Discovering Effective Tutorial Strategies in Human Tutorial Sessions
Discovering Effective Tutorial Strategies in Human Tutorial Sessions Nabin Maharjan, Vasile Rus, Dipesh Gautam, FLAIRS-31
A key research question in the intelligent tutoring systems (ITSs) community is
What effective turorial strategies are employed by expert tutors that induce learning gains?
Common approaches are
- Study strategies guided by sound pedagogical theories
- Study strategies employed by expert tutors
Many research studies conducted using the pedagogical theory approach e.g. Cognitive Tutor, Deep Tutor etc. Discover strategies from expert tutors through manual or automated pattern analysis of large recorded tutoring data.
Authors used a large corpus of about 19K tutorial sessions. Tutorial sessions between professional human tutors and college-level, adult students collected via online tutoring service on Math 208 and Math 209 subject. They randomly selected a subset of 500 tutorial sessions for annotation. Annotaeted data contains 31,299 utterances.

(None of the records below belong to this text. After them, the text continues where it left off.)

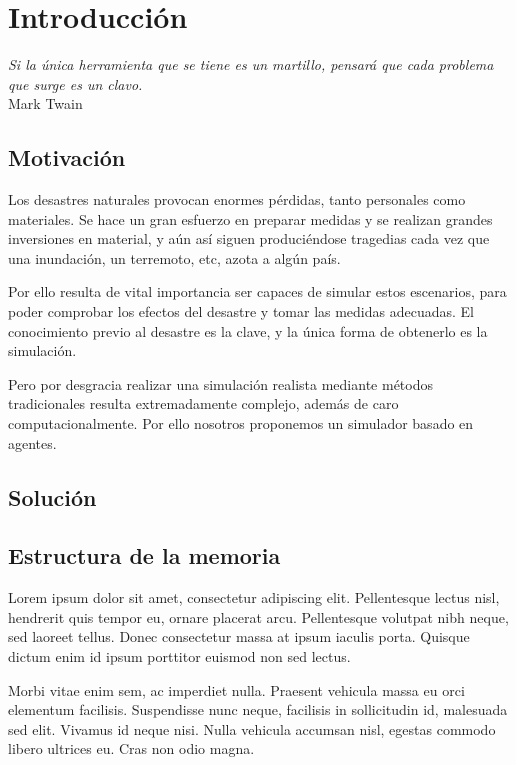 
\chapter*{Introducci\'on} \label{cap0}


\begin{flushright}
\begin{minipage}{7.85cm}
    {\em Si la única herramienta que se tiene es un martillo, pensará que cada
    problema que surge es un clavo.} \\  Mark Twain
\end{minipage}
\end{flushright}

\vspace*{5mm}

\section*{Motivación}

Los desastres naturales provocan enormes pérdidas, tanto personales como
materiales. Se hace un gran esfuerzo en preparar medidas y se realizan grandes
inversiones en material, y aún así siguen produciéndose tragedias cada vez que
una inundación, un terremoto, etc, azota a algún país.

Por ello resulta de vital importancia ser capaces de simular estos escenarios,
para poder comprobar los efectos del desastre y tomar las medidas adecuadas. El
conocimiento previo al desastre es la clave, y la única forma de obtenerlo es
la simulación.

Pero por desgracia realizar una simulación realista mediante métodos
tradicionales resulta extremadamente complejo, además de caro
computacionalmente. Por ello nosotros proponemos un simulador basado en agentes.

\section*{Solución}



\section*{Estructura de la memoria}

Lorem ipsum dolor sit amet, consectetur adipiscing elit. Pellentesque lectus
nisl, hendrerit quis tempor eu,
ornare placerat arcu. Pellentesque volutpat nibh
neque, sed laoreet tellus. Donec consectetur massa
 at ipsum iaculis porta.
Quisque dictum enim id ipsum porttitor euismod non sed lectus.

Morbi vitae enim sem, ac imperdiet nulla. Praesent vehicula massa eu orci
elementum facilisis. Suspendisse nunc neque, facilisis in sollicitudin id,
malesuada sed elit. Vivamus id neque nisi. Nulla vehicula accumsan nisl, egestas
commodo libero ultrices eu. Cras non odio magna.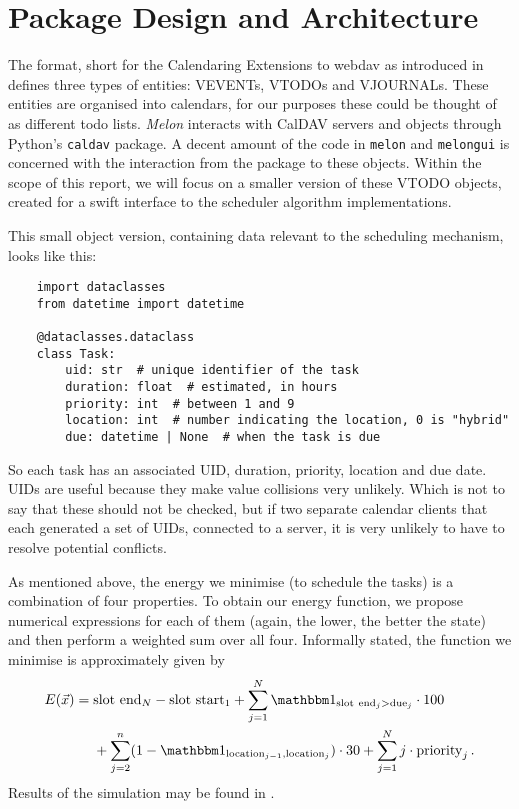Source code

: \section{Package Design and Architecture}
The  format, short for the Calendaring Extensions to \gls{webdav} as introduced in \cite{caldav-rfc} defines three types of entities: VEVENTs, VTODOs and VJOURNALs.
These entities are organised into calendars, for our purposes these could be thought of as different todo lists.
\textit{Melon} interacts with CalDAV servers and objects through Python's \texttt{caldav} package.
A decent amount of the code in \texttt{melon} and \texttt{melongui} is concerned with the interaction from the package to these objects.
Within the scope of this report, we will focus on a smaller version of these VTODO objects, created for a swift interface to the scheduler algorithm implementations.

This small object version, containing data relevant to the scheduling mechanism, looks like this:
\begin{verbatim}
    import dataclasses
    from datetime import datetime

    @dataclasses.dataclass
    class Task:
        uid: str  # unique identifier of the task
        duration: float  # estimated, in hours
        priority: int  # between 1 and 9
        location: int  # number indicating the location, 0 is "hybrid"
        due: datetime | None  # when the task is due
  \end{verbatim}

So each task has an associated UID, duration, priority, location and due date.
UIDs are useful because they make value collisions very unlikely.
Which is not to say that these should not be checked, but if two separate calendar clients that each generated a set of UIDs, connected to a server, it is very unlikely to have to resolve potential conflicts.

As mentioned above, the energy we minimise (to schedule the tasks) is a combination of four properties.
To obtain our energy function, we propose numerical expressions for each of them (again, the lower, the better the state) and then perform a weighted sum over all four.
Informally stated, the function we minimise is approximately given by
\begin{align}
  \label{eq:energy} E(\vec{x}) = \; & \mathrm{slot~end}_N - \mathrm{slot~start}_1 + \sum_{j=1}^{N} \identity_{\mathrm{slot~end}_j > \mathrm{due}_j} \cdot 100                    \\
  \nonumber                         & + \sum_{j=2}^{n} (1 - \identity_{\mathrm{location}_{j-1}, \mathrm{location}_{j}}) \cdot 30 + \sum_{j=1}^{N} j \cdot \mathrm{priority}_j\,.
\end{align}
Results of the simulation may be found in .

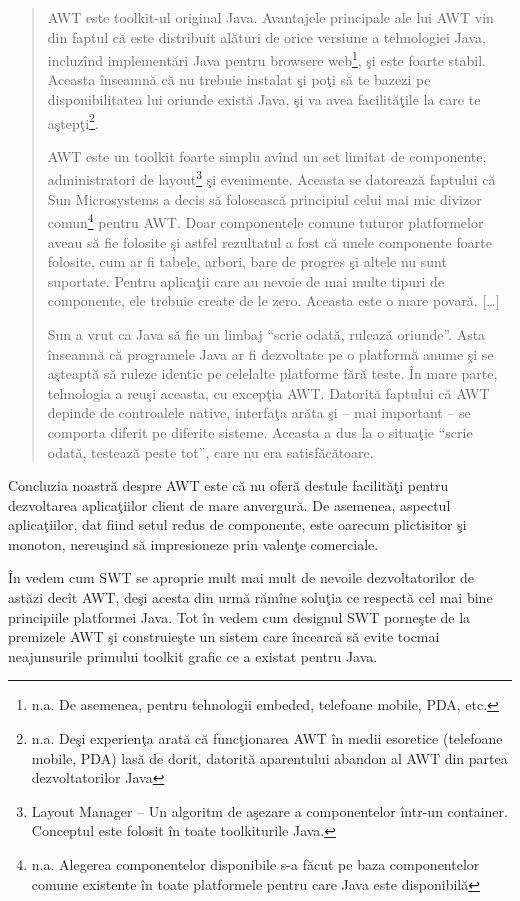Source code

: \begin{quotation}
AWT este toolkit-ul original Java. Avantajele principale ale lui AWT vin din
faptul că este distribuit alături de orice versiune a tehnologiei Java,
incluzînd implementări Java pentru browsere web\footnote{n.a. De asemenea,
pentru tehnologii embeded, telefoane mobile, PDA, etc.}, şi este foarte stabil.
Aceasta înseamnă că nu trebuie instalat şi poţi să te bazezi pe disponibilitatea
lui oriunde există Java, şi va avea facilităţile la care te
aştepţi\footnote{n.a. Deşi experienţa arată că funcţionarea AWT în medii
esoretice (telefoane mobile, PDA) lasă de dorit, datorită aparentului abandon al
AWT din partea dezvoltatorilor Java}.

AWT este un toolkit foarte simplu avînd un set limitat de componente,
administratori de layout\footnote{Layout Manager -- Un algoritm de aşezare a
componentelor într-un container. Conceptul este folosit în toate toolkiturile
Java.} şi evenimente. Aceasta se datorează faptului că Sun Microsystems a decis
să folosească principiul celui mai mic divizor comun\footnote{n.a. Alegerea
componentelor disponibile s-a făcut pe baza componentelor comune existente în
toate platformele pentru care Java este disponibilă} pentru AWT. Doar
componentele comune tuturor platformelor aveau să fie folosite şi astfel
rezultatul a fost că unele componente foarte folosite, cum ar fi tabele, arbori,
bare de progres şi altele nu sunt suportate. Pentru aplicaţii care au nevoie de
mai multe tipuri de componente, ele trebuie create de le zero. Aceasta este o
mare povară. [\ldots]

Sun a vrut ca Java să fie un limbaj ``scrie odată, rulează oriunde''. Asta
înseamnă că programele Java ar fi dezvoltate pe o platformă anume şi se aşteaptă
să ruleze identic pe celelalte platforme fără teste. În mare parte, tehnologia a
reuşi aceasta, cu excepţia AWT. Datorită faptului că AWT depinde de controalele
native, interfaţa arăta şi -- mai important -- se comporta diferit pe diferite
sisteme. Aceasta a dus la o situaţie ``scrie odată, testează peste tot'', care
nu era satisfăcătoare.
\cite{swtawtswing}
\end{quotation}

Concluzia noastră despre AWT este că nu oferă destule facilităţi pentru
dezvoltarea aplicaţiilor client de mare anvergură. De asemenea, aspectul
aplicaţiilor, dat fiind setul redus de componente, este oarecum plictisitor şi
monoton, nereuşind să impresioneze prin valenţe comerciale.

În \cite{awtswing} vedem cum SWT se aproprie mult mai mult de nevoile
dezvoltatorilor de astăzi decît AWT, deşi acesta din urmă rămîne soluţia ce
respectă cel mai bine principiile platformei Java. Tot în \cite{awtswing} vedem
cum designul SWT porneşte de la premizele AWT şi construieşte un sistem care
încearcă să evite tocmai neajunsurile primului toolkit grafic ce a existat pentru
Java.

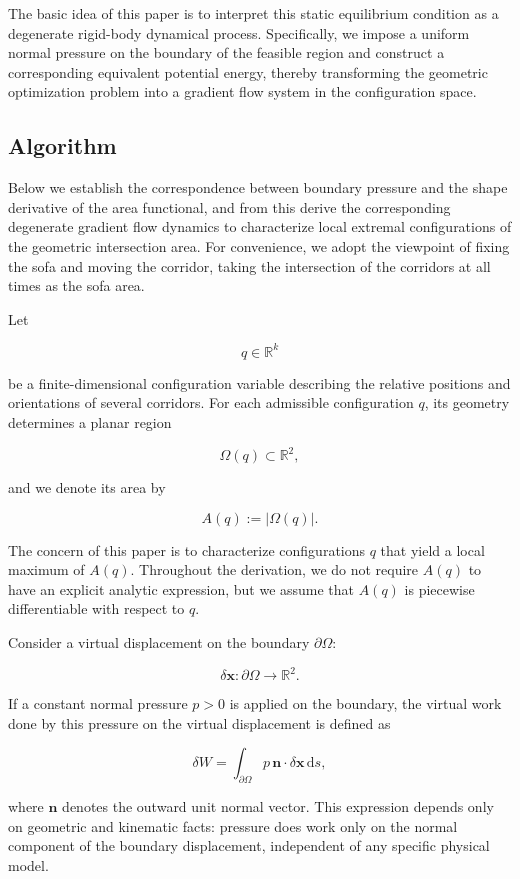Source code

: \documentclass[12pt,a4paper]{article}
\theoremstyle{remark} %
\begin{document}
The basic idea of this paper is to interpret this static equilibrium condition as a degenerate rigid-body dynamical process. Specifically, we impose a uniform normal pressure on the boundary of the feasible region and construct a corresponding equivalent potential energy, thereby transforming the geometric optimization problem into a gradient flow system in the configuration space.

\subsection{Algorithm}

Below we establish the correspondence between boundary pressure and the shape derivative of the area functional, and from this derive the corresponding degenerate gradient flow dynamics to characterize local extremal configurations of the geometric intersection area. For convenience, we adopt the viewpoint of fixing the sofa and moving the corridor, taking the intersection of the corridors at all times as the sofa area.

Let

\[
q \in \mathbb{R}^k
\]

be a finite-dimensional configuration variable describing the relative positions and orientations of several corridors. For each admissible configuration $q$, its geometry determines a planar region

\[
\Omega(q) \subset \mathbb{R}^2 ,
\]

and we denote its area by

\[
A(q) := |\Omega(q)| .
\]

The concern of this paper is to characterize configurations $q$ that yield a local maximum of $A(q)$. Throughout the derivation, we do not require $A(q)$ to have an explicit analytic expression, but we assume that $A(q)$ is piecewise differentiable with respect to $q$.

Consider a virtual displacement on the boundary $\partial \Omega$:

\[
\delta \mathbf{x} : \partial \Omega \to \mathbb{R}^2 .
\]

If a constant normal pressure $p>0$ is applied on the boundary, the virtual work done by this pressure on the virtual displacement is defined as

\[
\delta W
=
\int_{\partial \Omega}
p \, \mathbf{n} \cdot \delta \mathbf{x} \, \mathrm{d}s ,
\tag{1}
\]

where $\mathbf{n}$ denotes the outward unit normal vector. This expression depends only on geometric and kinematic facts: pressure does work only on the normal component of the boundary displacement, independent of any specific physical model.
\end{document}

Tutorial strategies are patterns in terms of actions of a tutor and a tutee. Authors developed their coding taxonomy to represent such actions in terms of dialogue acts, sub-acts and modes.
Dialogue acts are inspired from language-as-action theory:
When we say something, we do something.
Dialogue act is a language construct that captures the general intent or action underlying speaker’s utterance. For example:
- “Hello”: a greeting action
- “Could you please pass me the book?”: a request action
- “There is an useful idea called conservation of energy”: an assertion action
Sub-acts combined with dialogue acts can capture finer subtleties associated with a dialogue act, e.g. Assertion: concept, Assertion: Calculation etx.
Dialogue modes are chunks of actions serving a general communication or pedagogical purpose, e.g. Scaffodling.
Dialogue act rofile: top 10% vs bottom 10%
Good tutors, on average initiate relatively more Expressives and Prompts. Meanwhile, good tutors, on average, initiate relatively less Requests.
Authors use sequence logos for visualizing distribtuions of various observations over discrete time. Table 2 shows the mapping symbols of dialogue modes.
Observations stacked on top of each other according to ascending order of frequencies shown in Figure 3. For top sessions, the sequence of the most certain dialogue modes at each discrete momonet: O, P, N, P, S, S, S, D, S, S, K, S, S, R, S, S, S, S, F, S and S. Scaffolding is the most frequent dominant mode.
They conduct sequence pattern mining using TRAminer package in R. The discriminant sub-sequences obtained as shown in Table3.
The results support the observation derived earlier, i.e. effective tutors use more Expressive and Prompts. All discriminant sub-sequences of acts contain Expressive acts initiated by either tutors or students.